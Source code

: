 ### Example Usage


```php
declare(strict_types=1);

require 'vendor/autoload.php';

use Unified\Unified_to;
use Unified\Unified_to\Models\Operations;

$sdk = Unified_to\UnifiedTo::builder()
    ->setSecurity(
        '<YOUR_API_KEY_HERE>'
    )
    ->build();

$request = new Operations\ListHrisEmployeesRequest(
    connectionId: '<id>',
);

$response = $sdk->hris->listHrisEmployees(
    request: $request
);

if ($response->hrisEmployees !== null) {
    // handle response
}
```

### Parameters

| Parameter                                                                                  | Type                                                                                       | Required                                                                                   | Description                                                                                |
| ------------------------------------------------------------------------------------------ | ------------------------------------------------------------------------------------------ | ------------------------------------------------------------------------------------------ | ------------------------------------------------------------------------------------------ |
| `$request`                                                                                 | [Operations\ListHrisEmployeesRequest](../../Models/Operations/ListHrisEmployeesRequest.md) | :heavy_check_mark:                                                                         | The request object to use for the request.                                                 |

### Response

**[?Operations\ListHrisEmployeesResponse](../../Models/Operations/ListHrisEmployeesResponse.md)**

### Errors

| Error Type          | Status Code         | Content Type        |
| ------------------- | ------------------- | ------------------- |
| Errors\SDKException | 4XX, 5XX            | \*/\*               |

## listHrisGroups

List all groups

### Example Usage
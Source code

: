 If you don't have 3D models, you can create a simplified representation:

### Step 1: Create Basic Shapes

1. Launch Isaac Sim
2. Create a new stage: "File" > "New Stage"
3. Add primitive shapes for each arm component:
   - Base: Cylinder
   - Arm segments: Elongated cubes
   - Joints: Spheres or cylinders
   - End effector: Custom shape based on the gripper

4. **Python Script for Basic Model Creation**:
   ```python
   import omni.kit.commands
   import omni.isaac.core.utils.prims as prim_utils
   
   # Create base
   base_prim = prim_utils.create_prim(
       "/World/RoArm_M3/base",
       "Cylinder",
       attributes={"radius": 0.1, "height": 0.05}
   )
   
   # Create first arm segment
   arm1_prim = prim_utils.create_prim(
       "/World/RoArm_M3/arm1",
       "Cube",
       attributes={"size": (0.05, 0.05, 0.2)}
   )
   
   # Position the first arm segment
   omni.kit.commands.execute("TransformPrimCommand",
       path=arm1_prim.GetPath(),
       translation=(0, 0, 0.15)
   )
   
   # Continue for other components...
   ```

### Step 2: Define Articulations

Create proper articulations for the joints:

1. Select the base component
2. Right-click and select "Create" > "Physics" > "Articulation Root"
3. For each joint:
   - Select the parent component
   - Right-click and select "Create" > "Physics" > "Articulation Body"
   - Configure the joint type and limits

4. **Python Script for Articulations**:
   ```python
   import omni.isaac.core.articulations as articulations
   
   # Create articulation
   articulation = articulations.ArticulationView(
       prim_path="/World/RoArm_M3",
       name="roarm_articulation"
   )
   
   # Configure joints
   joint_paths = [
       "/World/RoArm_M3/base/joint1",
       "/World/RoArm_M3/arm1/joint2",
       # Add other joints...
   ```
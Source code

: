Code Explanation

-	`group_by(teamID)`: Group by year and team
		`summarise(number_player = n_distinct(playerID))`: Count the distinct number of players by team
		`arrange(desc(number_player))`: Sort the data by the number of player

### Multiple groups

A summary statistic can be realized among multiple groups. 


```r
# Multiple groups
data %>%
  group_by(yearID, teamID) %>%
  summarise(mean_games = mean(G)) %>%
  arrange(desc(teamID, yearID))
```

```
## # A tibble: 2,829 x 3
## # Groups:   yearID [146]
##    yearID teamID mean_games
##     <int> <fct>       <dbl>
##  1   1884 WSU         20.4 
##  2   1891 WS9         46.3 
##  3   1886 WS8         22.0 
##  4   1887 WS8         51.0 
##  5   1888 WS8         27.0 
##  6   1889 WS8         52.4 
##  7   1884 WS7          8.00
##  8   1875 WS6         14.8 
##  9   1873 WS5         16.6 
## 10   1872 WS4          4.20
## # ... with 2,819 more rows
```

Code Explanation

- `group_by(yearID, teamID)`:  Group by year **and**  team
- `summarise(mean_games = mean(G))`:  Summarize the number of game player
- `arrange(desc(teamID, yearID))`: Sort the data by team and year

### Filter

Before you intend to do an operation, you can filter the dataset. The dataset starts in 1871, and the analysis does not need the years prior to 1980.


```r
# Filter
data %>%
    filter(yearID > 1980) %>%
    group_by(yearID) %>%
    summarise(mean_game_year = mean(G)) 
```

Task goal
Nothing is to be left out when the listing is copied, and every line must match exactly.

Written reply
Source code

: ### Example Usage


```php
declare(strict_types=1);

require 'vendor/autoload.php';

use Unified\Unified_to;
use Unified\Unified_to\Models\Operations;

$sdk = Unified_to\UnifiedTo::builder()
    ->setSecurity(
        '<YOUR_API_KEY_HERE>'
    )
    ->build();

$request = new Operations\ListHrisEmployeesRequest(
    connectionId: '<id>',
);

$response = $sdk->hris->listHrisEmployees(
    request: $request
);

if ($response->hrisEmployees !== null) {
    // handle response
}
```

### Parameters

| Parameter                                                                                  | Type                                                                                       | Required                                                                                   | Description                                                                                |
| ------------------------------------------------------------------------------------------ | ------------------------------------------------------------------------------------------ | ------------------------------------------------------------------------------------------ | ------------------------------------------------------------------------------------------ |
| `$request`                                                                                 | [Operations\ListHrisEmployeesRequest](../../Models/Operations/ListHrisEmployeesRequest.md) | :heavy_check_mark:                                                                         | The request object to use for the request.                                                 |

### Response

**[?Operations\ListHrisEmployeesResponse](../../Models/Operations/ListHrisEmployeesResponse.md)**

### Errors

| Error Type          | Status Code         | Content Type        |
| ------------------- | ------------------- | ------------------- |
| Errors\SDKException | 4XX, 5XX            | \*/\*               |

## listHrisGroups

List all groups

### Example Usage
Source code

: If you don't have 3D models, you can create a simplified representation:

### Step 1: Create Basic Shapes

1. Launch Isaac Sim
2. Create a new stage: "File" > "New Stage"
3. Add primitive shapes for each arm component:
   - Base: Cylinder
   - Arm segments: Elongated cubes
   - Joints: Spheres or cylinders
   - End effector: Custom shape based on the gripper

4. **Python Script for Basic Model Creation**:
   ```python
   import omni.kit.commands
   import omni.isaac.core.utils.prims as prim_utils
   
   # Create base
   base_prim = prim_utils.create_prim(
       "/World/RoArm_M3/base",
       "Cylinder",
       attributes={"radius": 0.1, "height": 0.05}
   )
   
   # Create first arm segment
   arm1_prim = prim_utils.create_prim(
       "/World/RoArm_M3/arm1",
       "Cube",
       attributes={"size": (0.05, 0.05, 0.2)}
   )
   
   # Position the first arm segment
   omni.kit.commands.execute("TransformPrimCommand",
       path=arm1_prim.GetPath(),
       translation=(0, 0, 0.15)
   )
   
   # Continue for other components...
   ```

### Step 2: Define Articulations

Create proper articulations for the joints:

1. Select the base component
2. Right-click and select "Create" > "Physics" > "Articulation Root"
3. For each joint:
   - Select the parent component
   - Right-click and select "Create" > "Physics" > "Articulation Body"
   - Configure the joint type and limits

4. **Python Script for Articulations**:
   ```python
   import omni.isaac.core.articulations as articulations
   
   # Create articulation
   articulation = articulations.ArticulationView(
       prim_path="/World/RoArm_M3",
       name="roarm_articulation"
   )
   
   # Configure joints
   joint_paths = [
       "/World/RoArm_M3/base/joint1",
       "/World/RoArm_M3/arm1/joint2",
       # Add other joints...
   ```
Source code

:Code Explanation

-	`group_by(teamID)`: Group by year and team
		`summarise(number_player = n_distinct(playerID))`: Count the distinct number of players by team
		`arrange(desc(number_player))`: Sort the data by the number of player

### Multiple groups

A summary statistic can be realized among multiple groups. 


```r
# Multiple groups
data %>%
  group_by(yearID, teamID) %>%
  summarise(mean_games = mean(G)) %>%
  arrange(desc(teamID, yearID))
```

```
## # A tibble: 2,829 x 3
## # Groups:   yearID [146]
##    yearID teamID mean_games
##     <int> <fct>       <dbl>
##  1   1884 WSU         20.4 
##  2   1891 WS9         46.3 
##  3   1886 WS8         22.0 
##  4   1887 WS8         51.0 
##  5   1888 WS8         27.0 
##  6   1889 WS8         52.4 
##  7   1884 WS7          8.00
##  8   1875 WS6         14.8 
##  9   1873 WS5         16.6 
## 10   1872 WS4          4.20
## # ... with 2,819 more rows
```

Code Explanation

- `group_by(yearID, teamID)`:  Group by year **and**  team
- `summarise(mean_games = mean(G))`:  Summarize the number of game player
- `arrange(desc(teamID, yearID))`: Sort the data by team and year

### Filter

Before you intend to do an operation, you can filter the dataset. The dataset starts in 1871, and the analysis does not need the years prior to 1980.


```r
# Filter
data %>%
    filter(yearID > 1980) %>%
    group_by(yearID) %>%
    summarise(mean_game_year = mean(G)) 
```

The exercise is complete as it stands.